#### [Aim of the exercise]
Tally the lines in the records underneath that contain the string "type", and state the figure by itself.
________
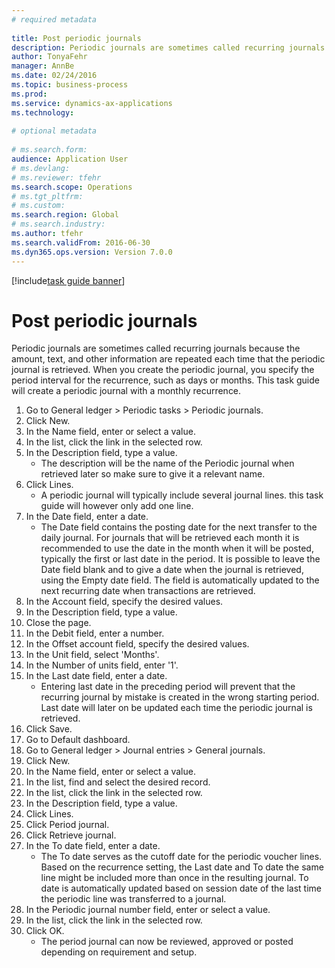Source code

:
 ```yaml
--- 
# required metadata 
 
title: Post periodic journals
description: Periodic journals are sometimes called recurring journals because the amount, text, and other information are repeated each time that the periodic journal is retrieved. 
author: TonyaFehr 
manager: AnnBe 
ms.date: 02/24/2016
ms.topic: business-process 
ms.prod:  
ms.service: dynamics-ax-applications 
ms.technology:  
 
# optional metadata 
 
# ms.search.form:   
audience: Application User 
# ms.devlang:  
# ms.reviewer: tfehr 
ms.search.scope: Operations 
# ms.tgt_pltfrm:  
# ms.custom:  
ms.search.region: Global
# ms.search.industry: 
ms.author: tfehr 
ms.search.validFrom: 2016-06-30 
ms.dyn365.ops.version: Version 7.0.0 
---
```


[!include[task guide banner](.../includes/task-guide-banner.md)]

# Post periodic journals

Periodic journals are sometimes called recurring journals because the amount, text, and other information are repeated each time that the periodic journal is retrieved. When you create the periodic journal, you specify the period interval for the recurrence, such as days or months. This task guide will create a periodic journal with a monthly recurrence.


1. Go to General ledger > Periodic tasks > Periodic journals.
2. Click New.
3. In the Name field, enter or select a value.
4. In the list, click the link in the selected row.
5. In the Description field, type a value.
    * The description will be the name of the Periodic journal when retrieved later so make sure to give it a relevant name.  
6. Click Lines.
    * A periodic journal will typically include several journal lines. this task guide will however only add one line.  
7. In the Date field, enter a date.
    * The Date field contains the posting date for the next transfer to the daily journal. For journals that will be retrieved each month it is recommended to use the date in the month when it will be posted, typically the first or last date in the period. It is possible to leave the Date field blank and to give a date when the journal is retrieved, using the Empty date field.    The field is automatically updated to the next recurring date when transactions are retrieved.  
8. In the Account field, specify the desired values.
9. In the Description field, type a value.
10. Close the page.
11. In the Debit field, enter a number.
12. In the Offset account field, specify the desired values.
13. In the Unit field, select 'Months'.
14. In the Number of units field, enter '1'.
15. In the Last date field, enter a date.
    * Entering last date in the preceding period will prevent that the recurring journal by mistake is created in the wrong starting period. Last date will later on be updated each time the periodic journal is retrieved.  
16. Click Save.
17. Go to Default dashboard.
18. Go to General ledger > Journal entries > General journals.
19. Click New.
20. In the Name field, enter or select a value.
21. In the list, find and select the desired record.
22. In the list, click the link in the selected row.
23. In the Description field, type a value.
24. Click Lines.
25. Click Period journal.
26. Click Retrieve journal.
27. In the To date field, enter a date.
    * The To date serves as the cutoff date for the periodic voucher lines. Based on the recurrence setting, the Last date and To date the same line might be included more than once in the resulting journal. To date is automatically updated based on  session date of the last time the periodic line was transferred to a journal.  
28. In the Periodic journal number field, enter or select a value.
29. In the list, click the link in the selected row.
30. Click OK.
    * The period journal can now be reviewed, approved or posted depending on requirement and setup.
________
#### [Result]
3